■ WORK ORDER
Copy the data that follows, character for character, minus the pictures.
TASK INPUT below:
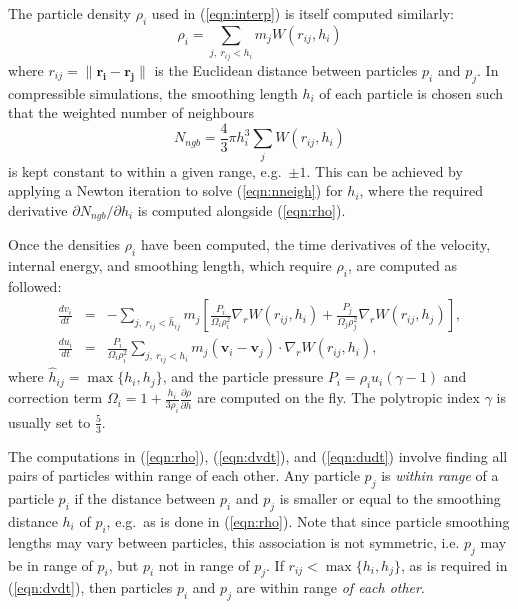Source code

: \documentclass{sig-alternate-05-2015}
\newcommand{\eqn}[1] {(\ref{eqn:#1})}
\begin{document}
The particle density $\rho_i$ used in \eqn{interp} is itself computed similarly:
%
\begin{equation}
    \rho_i = \sum_{j,~r_{ij} < h_i} m_j W(r_{ij},h_i)
    \label{eqn:rho}
\end{equation}
%
where $r_{ij} = \|\mathbf{r_i}-\mathbf{r_j}\|$ is the Euclidean distance between
particles $p_i$ and $p_j$.  In compressible simulations, the smoothing length
$h_i$ of each particle is chosen such that the weighted number of neighbours
%
\begin{equation}
    N_{ngb} = \frac{4}{3}\pi h_i^3 \sum_j W( r_{ij} , h_i )
    \label{eqn:nneigh}
\end{equation}
%
is kept constant to within a given range, e.g.~$\pm 1$.  This can be achieved by
applying a Newton iteration to solve \eqn{nneigh} for $h_i$, where the required
derivative $\partial N_{ngb}/\partial h_i$ is computed alongside \eqn{rho}.

Once the densities $\rho_i$ have been computed, the time derivatives of the
velocity, internal energy, and smoothing length, which require $\rho_i$, are
computed as followed:
%
\begin{eqnarray}
    \frac{dv_i}{dt} & = & -\sum_{j,~r_{ij} < \hat{h}_{ij}} m_j \left[
        \frac{P_i}{\Omega_i\rho_i^2}\nabla_rW(r_{ij},h_i) +
        \frac{P_j}{\Omega_j\rho_j^2}\nabla_rW(r_{ij},h_j) \right], \label{eqn:dvdt} \\ 
    \frac{du_i}{dt} & = & \frac{P_i}{\Omega_i\rho_i^2} \sum_{j,~r_{ij} < h_i} m_j(\mathbf v_i - \mathbf v_j) \cdot \nabla_rW(r_{ij},h_i), \label{eqn:dudt}
\end{eqnarray}
%
where $\hat{h}_{ij} = \max\{h_i,h_j\}$, and the particle pressure $P_i=\rho_i
u_i (\gamma-1)$ and correction term $\Omega_i=1 +
\frac{h_i}{3\rho_i}\frac{\partial \rho}{\partial h}$ are computed on the fly.
The polytropic index $\gamma$ is usually set to $\frac{5}{3}$.

The computations in \eqn{rho}, \eqn{dvdt}, and \eqn{dudt} involve finding all
pairs of particles within range of each other.  Any particle $p_j$ is {\em
  within range} of a particle $p_i$ if the distance between $p_i$ and $p_j$ is
smaller or equal to the smoothing distance $h_i$ of $p_i$, e.g.~as is done in
\eqn{rho}.  Note that since particle smoothing lengths may vary between
particles, this association is not symmetric, i.e. $p_j$ may be in range of
$p_i$, but $p_i$ not in range of $p_j$.  If $r_{ij} < \max\{h_i,h_j\}$, as is
required in \eqn{dvdt}, then particles $p_i$ and $p_j$ are within range {\em of
  each other}.
\end{document}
End of TASK INPUT.
■ YOUR SOLUTION
Source code

: \documentclass{sig-alternate-05-2015}
\newcommand{\eqn}[1] {(\ref{eqn:#1})}
\begin{document}
The particle density $\rho_i$ used in \eqn{interp} is itself computed similarly:
%
\begin{equation}
    \rho_i = \sum_{j,~r_{ij} < h_i} m_j W(r_{ij},h_i)
    \label{eqn:rho}
\end{equation}
%
where $r_{ij} = \|\mathbf{r_i}-\mathbf{r_j}\|$ is the Euclidean distance between
particles $p_i$ and $p_j$.  In compressible simulations, the smoothing length
$h_i$ of each particle is chosen such that the weighted number of neighbours
%
\begin{equation}
    N_{ngb} = \frac{4}{3}\pi h_i^3 \sum_j W( r_{ij} , h_i )
    \label{eqn:nneigh}
\end{equation}
%
is kept constant to within a given range, e.g.~$\pm 1$.  This can be achieved by
applying a Newton iteration to solve \eqn{nneigh} for $h_i$, where the required
derivative $\partial N_{ngb}/\partial h_i$ is computed alongside \eqn{rho}.

Once the densities $\rho_i$ have been computed, the time derivatives of the
velocity, internal energy, and smoothing length, which require $\rho_i$, are
computed as followed:
%
\begin{eqnarray}
    \frac{dv_i}{dt} & = & -\sum_{j,~r_{ij} < \hat{h}_{ij}} m_j \left[
        \frac{P_i}{\Omega_i\rho_i^2}\nabla_rW(r_{ij},h_i) +
        \frac{P_j}{\Omega_j\rho_j^2}\nabla_rW(r_{ij},h_j) \right], \label{eqn:dvdt} \\ 
    \frac{du_i}{dt} & = & \frac{P_i}{\Omega_i\rho_i^2} \sum_{j,~r_{ij} < h_i} m_j(\mathbf v_i - \mathbf v_j) \cdot \nabla_rW(r_{ij},h_i), \label{eqn:dudt}
\end{eqnarray}
%
where $\hat{h}_{ij} = \max\{h_i,h_j\}$, and the particle pressure $P_i=\rho_i
u_i (\gamma-1)$ and correction term $\Omega_i=1 +
\frac{h_i}{3\rho_i}\frac{\partial \rho}{\partial h}$ are computed on the fly.
The polytropic index $\gamma$ is usually set to $\frac{5}{3}$.

The computations in \eqn{rho}, \eqn{dvdt}, and \eqn{dudt} involve finding all
pairs of particles within range of each other.  Any particle $p_j$ is {\em
  within range} of a particle $p_i$ if the distance between $p_i$ and $p_j$ is
smaller or equal to the smoothing distance $h_i$ of $p_i$, e.g.~as is done in
\eqn{rho}.  Note that since particle smoothing lengths may vary between
particles, this association is not symmetric, i.e. $p_j$ may be in range of
$p_i$, but $p_i$ not in range of $p_j$.  If $r_{ij} < \max\{h_i,h_j\}$, as is
required in \eqn{dvdt}, then particles $p_i$ and $p_j$ are within range {\em of
  each other}.
\end{document}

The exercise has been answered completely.